Wednesday, July 25, 2007


Sitting here at a library in Gorham, NH I am saddened.

First, I am being charged $$ for this service... at a LIBRARY!!!
Second, this library does not let me get to my family at the Shitizens
Third, no hobowars either.

Life is now over.

Well I've made it over the majority of the white mountains, and I'm relatively still intact. My heal turned out to be just fine... a sprain is all. Its still bugging the crap outta me but I'll live.... maybe.

So the adventure count has begun with:
1 moose shit cocktail (ingredients below)
2 mouse bites
1 sprained ankle
many weak minded and feeble tourists, whom prefer to backpack the right way carrying at least 70 lbs in their packs, and love to share their advice and elite knowledge and wisdom of the back country to all who will hear.
1 belly full of delicious and aged scotch mmm... and free...

Word of advise:
If you're really thirsty and find water runoff as your only source to drink from, be ready to face the reality of where that said water originates.
So early on in the trip (on the north side of Moosilauke coming up Mt. Garfield) I was getting a bit dry, as in I was nearly out of water and I was trying to save the last gulp for when I actually found a source. My head was pounding, my lips were already starting to crack and I was over all in a relatively crummy mood. So I'm going up this ridge and I happen upon this group of day hikers that are just packing up a picnic they had just partaken in. So as I walk by this guy, I'll call him Flap Jack, Flap Jack stands up and shouts to me,"How's it going?!" I reply by saying "eh, alright I guess. I looking forward to getting some water..." Right when I say this Flap Jack looks down and I notice what this guy is glancing at... 2 full gallon jugs of delicious water. Well, after that little glance Flap Jack looks up at me, hesitates, then says to me, "I hear that there's plenty of water on the trail you'll surely find something." As I'm standing there, I can't believe what I'm hearing. Was this fool trying to help? I was speechless to say the least. Well after standing there in shock from hearing that crap spew from this worms mouth I politely nod and say "Gee, thanks..." I then turn and leave.

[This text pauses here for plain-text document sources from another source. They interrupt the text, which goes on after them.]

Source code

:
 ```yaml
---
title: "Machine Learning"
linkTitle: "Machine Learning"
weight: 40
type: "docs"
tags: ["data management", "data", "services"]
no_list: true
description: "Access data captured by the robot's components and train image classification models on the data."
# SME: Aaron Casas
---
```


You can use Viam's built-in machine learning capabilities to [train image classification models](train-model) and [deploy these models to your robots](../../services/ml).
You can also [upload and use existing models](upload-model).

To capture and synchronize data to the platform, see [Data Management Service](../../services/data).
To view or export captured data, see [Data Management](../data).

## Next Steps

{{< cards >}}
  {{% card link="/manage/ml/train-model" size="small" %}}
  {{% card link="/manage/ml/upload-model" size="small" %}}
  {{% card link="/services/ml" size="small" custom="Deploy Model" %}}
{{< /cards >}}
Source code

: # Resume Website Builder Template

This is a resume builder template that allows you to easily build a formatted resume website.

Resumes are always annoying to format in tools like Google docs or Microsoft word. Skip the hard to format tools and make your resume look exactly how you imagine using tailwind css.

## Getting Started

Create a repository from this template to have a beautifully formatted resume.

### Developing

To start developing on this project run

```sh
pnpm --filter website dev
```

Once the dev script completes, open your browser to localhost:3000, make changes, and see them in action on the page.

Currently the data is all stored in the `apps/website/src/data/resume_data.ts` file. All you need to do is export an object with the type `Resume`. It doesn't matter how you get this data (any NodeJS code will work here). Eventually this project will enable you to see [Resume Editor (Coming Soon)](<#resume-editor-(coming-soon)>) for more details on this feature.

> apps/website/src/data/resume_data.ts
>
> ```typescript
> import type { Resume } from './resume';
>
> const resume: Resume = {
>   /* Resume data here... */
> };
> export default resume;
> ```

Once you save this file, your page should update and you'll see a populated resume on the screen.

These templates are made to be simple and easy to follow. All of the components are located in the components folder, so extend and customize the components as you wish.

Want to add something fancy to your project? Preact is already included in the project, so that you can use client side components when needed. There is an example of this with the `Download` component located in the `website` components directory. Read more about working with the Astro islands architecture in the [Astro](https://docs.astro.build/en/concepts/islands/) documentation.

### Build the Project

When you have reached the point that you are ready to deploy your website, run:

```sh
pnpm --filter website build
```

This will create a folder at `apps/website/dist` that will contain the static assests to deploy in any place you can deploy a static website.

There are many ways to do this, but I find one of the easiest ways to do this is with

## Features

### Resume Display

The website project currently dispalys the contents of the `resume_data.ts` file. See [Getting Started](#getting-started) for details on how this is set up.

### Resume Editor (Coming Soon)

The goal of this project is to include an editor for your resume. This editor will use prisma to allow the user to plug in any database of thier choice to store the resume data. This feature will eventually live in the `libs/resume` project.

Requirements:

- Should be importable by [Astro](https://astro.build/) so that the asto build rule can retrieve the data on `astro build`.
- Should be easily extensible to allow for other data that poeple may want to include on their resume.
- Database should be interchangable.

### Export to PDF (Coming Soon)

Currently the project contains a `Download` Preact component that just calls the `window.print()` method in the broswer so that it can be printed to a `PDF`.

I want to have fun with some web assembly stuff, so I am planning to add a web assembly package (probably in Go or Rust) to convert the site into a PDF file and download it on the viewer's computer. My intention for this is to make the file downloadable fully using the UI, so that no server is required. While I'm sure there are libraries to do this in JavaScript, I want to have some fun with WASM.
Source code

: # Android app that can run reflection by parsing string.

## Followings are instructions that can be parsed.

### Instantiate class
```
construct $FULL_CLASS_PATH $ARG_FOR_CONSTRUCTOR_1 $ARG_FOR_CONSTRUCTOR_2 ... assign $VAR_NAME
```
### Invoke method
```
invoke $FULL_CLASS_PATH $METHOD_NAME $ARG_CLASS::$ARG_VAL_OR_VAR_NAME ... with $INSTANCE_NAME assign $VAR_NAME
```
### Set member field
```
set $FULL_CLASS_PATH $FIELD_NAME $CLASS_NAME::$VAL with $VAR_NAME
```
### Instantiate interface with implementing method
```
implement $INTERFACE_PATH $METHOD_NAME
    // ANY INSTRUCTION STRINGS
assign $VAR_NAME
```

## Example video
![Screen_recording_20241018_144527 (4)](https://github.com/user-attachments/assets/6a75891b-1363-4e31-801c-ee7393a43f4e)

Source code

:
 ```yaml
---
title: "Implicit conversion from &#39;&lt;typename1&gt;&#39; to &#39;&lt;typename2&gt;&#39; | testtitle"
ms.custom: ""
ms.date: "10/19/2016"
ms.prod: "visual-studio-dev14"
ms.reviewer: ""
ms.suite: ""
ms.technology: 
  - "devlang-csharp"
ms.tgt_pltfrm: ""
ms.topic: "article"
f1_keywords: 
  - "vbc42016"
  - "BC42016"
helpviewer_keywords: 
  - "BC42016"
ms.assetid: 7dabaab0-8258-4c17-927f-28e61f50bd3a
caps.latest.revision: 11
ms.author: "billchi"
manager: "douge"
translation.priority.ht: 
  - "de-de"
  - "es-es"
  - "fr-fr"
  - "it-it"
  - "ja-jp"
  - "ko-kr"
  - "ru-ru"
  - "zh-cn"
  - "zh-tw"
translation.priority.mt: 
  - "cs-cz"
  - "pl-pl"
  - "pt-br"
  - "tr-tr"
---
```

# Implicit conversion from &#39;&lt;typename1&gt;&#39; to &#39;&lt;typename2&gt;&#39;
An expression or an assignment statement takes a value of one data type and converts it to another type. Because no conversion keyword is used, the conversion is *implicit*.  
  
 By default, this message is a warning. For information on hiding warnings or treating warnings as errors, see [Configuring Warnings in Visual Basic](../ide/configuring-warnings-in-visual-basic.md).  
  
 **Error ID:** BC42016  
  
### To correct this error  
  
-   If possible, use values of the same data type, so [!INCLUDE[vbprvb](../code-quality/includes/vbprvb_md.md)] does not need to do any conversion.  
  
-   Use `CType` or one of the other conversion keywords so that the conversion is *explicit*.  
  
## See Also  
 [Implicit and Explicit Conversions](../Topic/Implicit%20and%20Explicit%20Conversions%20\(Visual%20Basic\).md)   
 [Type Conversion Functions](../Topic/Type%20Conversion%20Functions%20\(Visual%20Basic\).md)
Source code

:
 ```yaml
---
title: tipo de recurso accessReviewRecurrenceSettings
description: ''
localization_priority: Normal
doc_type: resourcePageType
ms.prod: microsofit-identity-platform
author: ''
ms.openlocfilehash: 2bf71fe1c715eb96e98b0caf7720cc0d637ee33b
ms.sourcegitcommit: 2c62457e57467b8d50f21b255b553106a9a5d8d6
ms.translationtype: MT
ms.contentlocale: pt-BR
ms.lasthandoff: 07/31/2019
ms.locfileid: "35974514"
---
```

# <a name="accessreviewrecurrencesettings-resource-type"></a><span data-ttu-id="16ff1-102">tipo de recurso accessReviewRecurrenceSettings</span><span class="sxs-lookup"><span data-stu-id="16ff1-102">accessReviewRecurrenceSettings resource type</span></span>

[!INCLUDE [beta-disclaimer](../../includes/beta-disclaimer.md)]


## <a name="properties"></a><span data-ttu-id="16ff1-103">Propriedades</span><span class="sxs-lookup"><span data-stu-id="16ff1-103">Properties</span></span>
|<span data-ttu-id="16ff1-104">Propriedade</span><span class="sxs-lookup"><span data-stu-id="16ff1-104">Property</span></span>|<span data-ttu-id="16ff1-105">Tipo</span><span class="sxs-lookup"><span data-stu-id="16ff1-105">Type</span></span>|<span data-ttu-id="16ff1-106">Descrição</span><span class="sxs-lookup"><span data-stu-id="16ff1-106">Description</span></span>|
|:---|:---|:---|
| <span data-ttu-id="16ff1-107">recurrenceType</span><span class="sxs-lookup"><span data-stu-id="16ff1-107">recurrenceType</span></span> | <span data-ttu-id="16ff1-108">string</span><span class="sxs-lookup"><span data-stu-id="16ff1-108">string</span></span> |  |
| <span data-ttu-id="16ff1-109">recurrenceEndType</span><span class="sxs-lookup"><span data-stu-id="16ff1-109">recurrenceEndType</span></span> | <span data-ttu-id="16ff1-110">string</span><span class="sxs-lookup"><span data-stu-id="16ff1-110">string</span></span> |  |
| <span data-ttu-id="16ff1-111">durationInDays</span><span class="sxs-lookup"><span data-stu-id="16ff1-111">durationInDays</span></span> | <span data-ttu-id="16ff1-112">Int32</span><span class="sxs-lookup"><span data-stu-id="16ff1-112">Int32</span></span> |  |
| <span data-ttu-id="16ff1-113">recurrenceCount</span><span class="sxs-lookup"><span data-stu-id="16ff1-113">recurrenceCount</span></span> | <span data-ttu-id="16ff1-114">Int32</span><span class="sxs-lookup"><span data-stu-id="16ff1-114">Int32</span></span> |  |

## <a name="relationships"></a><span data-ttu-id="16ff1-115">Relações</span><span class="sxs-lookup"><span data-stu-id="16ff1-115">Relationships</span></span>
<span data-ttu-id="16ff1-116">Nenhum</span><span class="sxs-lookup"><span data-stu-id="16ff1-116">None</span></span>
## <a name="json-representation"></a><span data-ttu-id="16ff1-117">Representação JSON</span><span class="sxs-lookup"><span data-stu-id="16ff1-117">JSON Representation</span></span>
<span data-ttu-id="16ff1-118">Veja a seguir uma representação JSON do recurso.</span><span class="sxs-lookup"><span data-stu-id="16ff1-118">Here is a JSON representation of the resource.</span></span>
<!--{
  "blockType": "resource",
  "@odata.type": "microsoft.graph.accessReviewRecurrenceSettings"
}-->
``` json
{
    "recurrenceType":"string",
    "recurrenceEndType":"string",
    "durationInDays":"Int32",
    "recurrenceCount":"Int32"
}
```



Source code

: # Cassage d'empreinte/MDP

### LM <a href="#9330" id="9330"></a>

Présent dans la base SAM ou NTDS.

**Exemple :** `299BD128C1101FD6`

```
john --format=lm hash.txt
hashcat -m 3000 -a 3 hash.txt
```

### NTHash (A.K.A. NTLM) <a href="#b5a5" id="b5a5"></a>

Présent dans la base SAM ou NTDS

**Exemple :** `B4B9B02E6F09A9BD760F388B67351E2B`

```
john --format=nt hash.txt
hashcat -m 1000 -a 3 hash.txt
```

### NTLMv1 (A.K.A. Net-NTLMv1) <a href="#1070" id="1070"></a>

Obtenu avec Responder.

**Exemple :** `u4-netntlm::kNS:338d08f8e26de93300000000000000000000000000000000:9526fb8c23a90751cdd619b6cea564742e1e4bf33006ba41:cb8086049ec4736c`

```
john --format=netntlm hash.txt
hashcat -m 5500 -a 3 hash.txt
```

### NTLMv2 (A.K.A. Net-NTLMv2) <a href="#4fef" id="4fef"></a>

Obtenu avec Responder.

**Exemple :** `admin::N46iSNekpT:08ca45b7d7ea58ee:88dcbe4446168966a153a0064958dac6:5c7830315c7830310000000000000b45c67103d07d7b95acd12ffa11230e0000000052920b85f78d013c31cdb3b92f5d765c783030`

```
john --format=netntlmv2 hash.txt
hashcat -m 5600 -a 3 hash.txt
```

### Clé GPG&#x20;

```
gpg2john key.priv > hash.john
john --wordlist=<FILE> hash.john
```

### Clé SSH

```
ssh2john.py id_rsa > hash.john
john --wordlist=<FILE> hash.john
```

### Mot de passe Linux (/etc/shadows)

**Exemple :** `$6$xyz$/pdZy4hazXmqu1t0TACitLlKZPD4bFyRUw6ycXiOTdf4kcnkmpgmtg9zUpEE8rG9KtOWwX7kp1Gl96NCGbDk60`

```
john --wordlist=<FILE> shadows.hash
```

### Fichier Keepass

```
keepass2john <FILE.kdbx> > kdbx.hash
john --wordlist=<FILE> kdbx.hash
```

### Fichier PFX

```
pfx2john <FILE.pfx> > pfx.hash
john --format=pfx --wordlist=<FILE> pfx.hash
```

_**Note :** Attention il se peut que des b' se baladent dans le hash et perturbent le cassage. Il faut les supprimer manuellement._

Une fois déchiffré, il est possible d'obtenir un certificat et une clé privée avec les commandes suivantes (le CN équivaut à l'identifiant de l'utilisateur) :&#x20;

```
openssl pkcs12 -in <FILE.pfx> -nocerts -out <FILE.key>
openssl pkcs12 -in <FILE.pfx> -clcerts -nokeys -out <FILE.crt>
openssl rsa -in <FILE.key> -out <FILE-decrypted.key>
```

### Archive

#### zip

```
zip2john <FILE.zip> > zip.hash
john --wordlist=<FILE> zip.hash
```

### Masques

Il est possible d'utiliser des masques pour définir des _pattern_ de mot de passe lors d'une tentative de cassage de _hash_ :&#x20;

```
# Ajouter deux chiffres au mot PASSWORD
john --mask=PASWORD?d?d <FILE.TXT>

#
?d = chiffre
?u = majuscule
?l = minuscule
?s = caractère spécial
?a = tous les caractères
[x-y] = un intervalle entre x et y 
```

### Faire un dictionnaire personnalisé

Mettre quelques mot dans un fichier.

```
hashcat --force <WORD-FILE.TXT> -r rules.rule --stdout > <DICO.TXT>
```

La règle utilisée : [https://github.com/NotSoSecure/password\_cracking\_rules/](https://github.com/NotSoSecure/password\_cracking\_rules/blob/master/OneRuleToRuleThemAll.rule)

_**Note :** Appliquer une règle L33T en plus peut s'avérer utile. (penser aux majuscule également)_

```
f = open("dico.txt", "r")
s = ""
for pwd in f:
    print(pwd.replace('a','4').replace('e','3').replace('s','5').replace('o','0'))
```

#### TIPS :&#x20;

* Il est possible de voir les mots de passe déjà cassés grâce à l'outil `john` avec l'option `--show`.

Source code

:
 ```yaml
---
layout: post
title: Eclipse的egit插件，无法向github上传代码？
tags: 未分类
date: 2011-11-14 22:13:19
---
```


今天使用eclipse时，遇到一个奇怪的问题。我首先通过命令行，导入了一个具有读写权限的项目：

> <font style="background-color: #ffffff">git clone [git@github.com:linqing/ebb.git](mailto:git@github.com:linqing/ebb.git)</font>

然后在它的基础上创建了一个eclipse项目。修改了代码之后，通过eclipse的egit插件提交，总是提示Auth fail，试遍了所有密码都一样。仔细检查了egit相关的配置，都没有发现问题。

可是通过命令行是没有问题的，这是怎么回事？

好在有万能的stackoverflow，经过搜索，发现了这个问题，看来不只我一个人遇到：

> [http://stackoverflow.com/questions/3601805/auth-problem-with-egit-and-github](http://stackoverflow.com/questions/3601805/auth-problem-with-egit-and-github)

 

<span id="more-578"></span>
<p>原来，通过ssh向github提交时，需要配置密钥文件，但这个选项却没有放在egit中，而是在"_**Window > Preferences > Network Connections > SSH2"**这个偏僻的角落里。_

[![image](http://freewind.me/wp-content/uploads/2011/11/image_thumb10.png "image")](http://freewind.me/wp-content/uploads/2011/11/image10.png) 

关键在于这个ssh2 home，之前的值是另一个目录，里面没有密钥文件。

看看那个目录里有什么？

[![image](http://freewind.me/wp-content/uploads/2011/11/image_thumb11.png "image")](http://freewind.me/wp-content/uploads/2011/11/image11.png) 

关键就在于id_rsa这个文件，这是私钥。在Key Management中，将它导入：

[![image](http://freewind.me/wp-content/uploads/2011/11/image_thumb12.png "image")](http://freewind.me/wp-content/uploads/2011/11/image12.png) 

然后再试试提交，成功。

A bit further down the trail, still waterless, I stumble upon some water runoff on the trail. Its looking pretty nasty and cloudy, but I was just too thirsty. I fill up my 2 bottles and treat the water with twice the amount of instructed chemicals and top it off with some lemonade powder. I let it sit for a half hour as opposed to the normal 15 I usually wait just to make sure any giarrdia cyst is killed, and then I drink. I down an entire quart right there, and oh the sweet relief. Now fully refreshed I stand up and resume walking. Not 20 feet up the trail I find something that changed my life forever. The source of the water.... Lord have mercy on us all! I come to the top of the hill and I see some bog boards going over this puddle (where the water was coming from) and I look down into this puddle, or I should say over this puddle. What is it I see? I see Mounds upon mounds of moose shit. In this puddle and piling up out of the puddle I see more moose shit than actual water. What it looked like was that this was the restroom for the local moose population. I was absolutely filled with glee. For I just had just consumed 1 qt of moose shit tea. mmmmmmm........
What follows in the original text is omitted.